Por más que lo intentaba, sólo recordaba a David como un colegial de mejillas encarnadas que utilizaba muchas expresiones juveniles y durante el periodo de vacaciones alegraba con su ruidosa presencia la casa. Había ingresado directamente al terminar los estudios en un campo de entrenamiento militar, pero ni siquiera la imagen de su hermano vestido con un uniforme que no le terminaba de sentar bien la habían convencido de que era ya un adulto. Helen lloró en esos momentos por aquella juventud perdida, por aquella vida que, en sus comienzos, había visto vedados todos los dulzores de la vida.
Cuando se difundieron los planes de mantener los cementerios, ciertas voces habían abogado por que se reorganizaran por rangos, separando a los altos mandos de los soldados rasos. Estas enseguida se vieron silenciadas por el deseo prácticamente unánime, expreso en todos los segmentos de la sociedad, de que los caídos debían descansar donde el destino y las circunstancias les habían dejado. En aquel gran estado democrático de la muerte, el segundo lugarteniente, David Collingwood, tenía por compañeros a un soldado de la Artillería Real y a un cabo primero del regimiento de Middlesex. Su hermana depositó una flor en cada una de sus tumbas.
Al ponerse despacio en pie, Helen Madden volvió la vista a donde la esperaba su marido. Habían desaparecido los últimos resquicios de niebla y el banco en el que estaba sentado John Madden brillaba bañado por los rayos plateados del sol. Aunque ya se le había curado completamente la herida y casi había recuperado todo su vigor, Helen no despegaba la vista de él. Le agradaba saber que lo tenía cerca.
Por su parte, Madden disfrutaba haciéndose el enfermo. Ya llevaba algún tiempo sintiéndose bien, pero le gustaban las numerosas atenciones que le prodigaba su esposa y no tenía ningún inconveniente en dejarse mimar durante algún tiempo.
En su primer viaje a Francia desde que finalizara la guerra, esperaba sentirse abrumado por los recuerdos, esos recuerdos que ella le había enseñado a no evitar. Sin embargo, aunque el pasado seguía todavía ahí, lo sentía retroceder, alejarse como una ola que de vez en cuando regresa para bañar las playas, pero sin dejar tras de sí una estela de terror.
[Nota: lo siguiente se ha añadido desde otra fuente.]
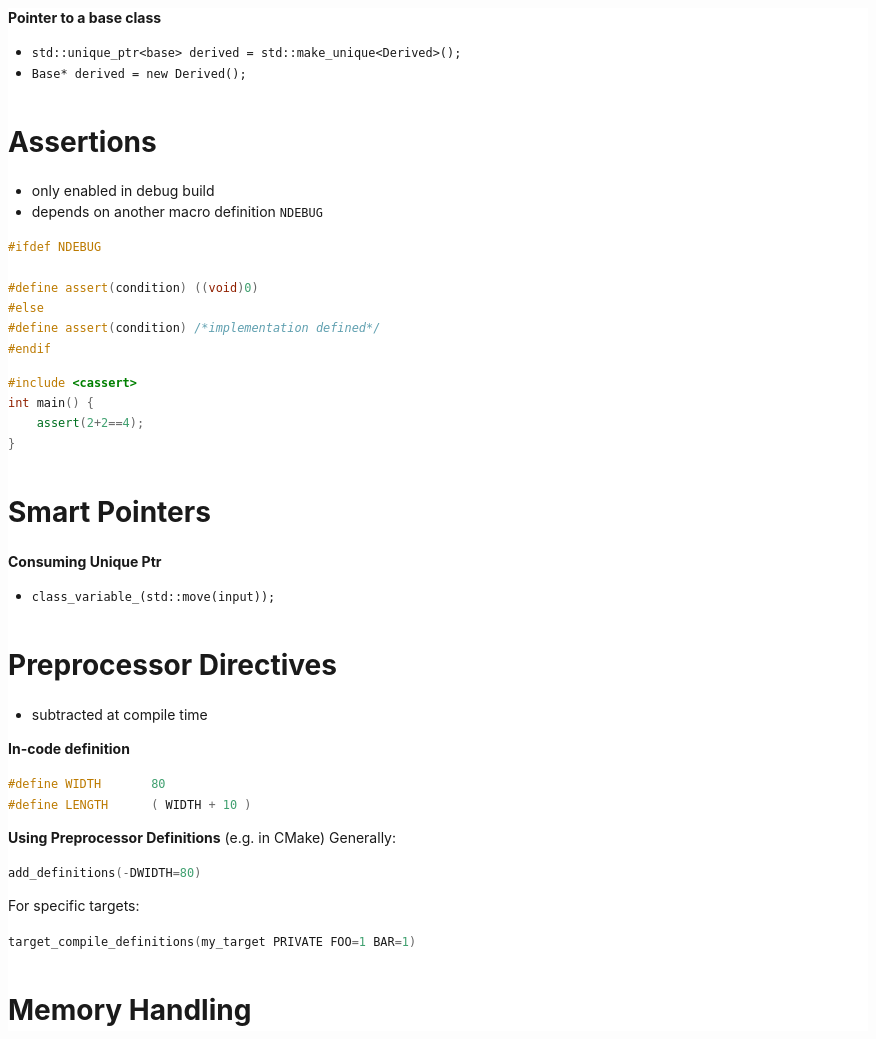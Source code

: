 **Pointer to a base class**

- `std::unique_ptr<base> derived = std::make_unique<Derived>();`
- `Base* derived = new Derived();`


# Assertions
- only enabled in debug build
- depends on another macro definition `NDEBUG`

```cpp
#ifdef NDEBUG

#define assert(condition) ((void)0)
#else
#define assert(condition) /*implementation defined*/
#endif
```

```cpp
#include <cassert>
int main() {
    assert(2+2==4);
}
```

# Smart Pointers

**Consuming Unique Ptr**
- `class_variable_(std::move(input));`

# Preprocessor Directives
- subtracted at compile time

**In-code definition**
```cpp
#define WIDTH       80
#define LENGTH      ( WIDTH + 10 )
```

**Using Preprocessor Definitions** (e.g. in CMake)
Generally:
```cpp
add_definitions(-DWIDTH=80)
```
For specific targets:
```cpp
target_compile_definitions(my_target PRIVATE FOO=1 BAR=1)
```


# Memory Handling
En cuanto al futuro, lo sentía cada vez más cerca, y notaba con placer la imparable transformación de la alta y esbelta figura de su mujer, que semana a semana iba rellenándose con el hijo que portaba. Cuando todavía estaba a cierta distancia, los ojos de Helen se posaron en los suyos, y él se levantó y la esperó en pie, acordándose de que había sido precisamente aquella mirada lo que más le había impresionado cuando se conocieron. Y cómo traslucía la profundidad de su carácter.
Azul, inquebrantable, magnética. Un verdadero norte.
El sol refulgía en la cabellera de Helen mientras se acercaba hacia él. Sonriente, se acercó para agarrarse a su brazo:
—Vamos, amor mío —le instó, parándose para colocarle el cuello del abrigo y acariciarle la mejilla con la mano—; es hora de volver a casa.